**What to do**
In the material below, the lines to repeat exactly run from the one containing "line-height:115%; font-family:&quot;Times New" to the very last line, both included.

++++ Source records

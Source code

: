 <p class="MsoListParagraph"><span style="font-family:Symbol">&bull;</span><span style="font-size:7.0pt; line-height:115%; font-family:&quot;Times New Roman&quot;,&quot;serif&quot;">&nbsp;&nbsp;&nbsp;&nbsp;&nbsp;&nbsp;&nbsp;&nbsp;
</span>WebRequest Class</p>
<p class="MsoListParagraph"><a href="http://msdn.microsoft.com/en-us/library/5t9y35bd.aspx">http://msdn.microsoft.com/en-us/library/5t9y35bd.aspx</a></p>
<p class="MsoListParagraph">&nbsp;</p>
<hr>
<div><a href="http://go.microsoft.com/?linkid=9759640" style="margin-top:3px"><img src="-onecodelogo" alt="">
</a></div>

++++++++

**Result for this task**
: <p class="MsoListParagraph"><span style="font-family:Symbol">&bull;</span><span style="font-size:7.0pt; line-height:115%; font-family:&quot;Times New Roman&quot;,&quot;serif&quot;">&nbsp;&nbsp;&nbsp;&nbsp;&nbsp;&nbsp;&nbsp;&nbsp;
</span>WebRequest Class</p>
<p class="MsoListParagraph"><a href="http://msdn.microsoft.com/en-us/library/5t9y35bd.aspx">http://msdn.microsoft.com/en-us/library/5t9y35bd.aspx</a></p>
<p class="MsoListParagraph">&nbsp;</p>
<hr>
<div><a href="http://go.microsoft.com/?linkid=9759640" style="margin-top:3px"><img src="-onecodelogo" alt="">
</a></div>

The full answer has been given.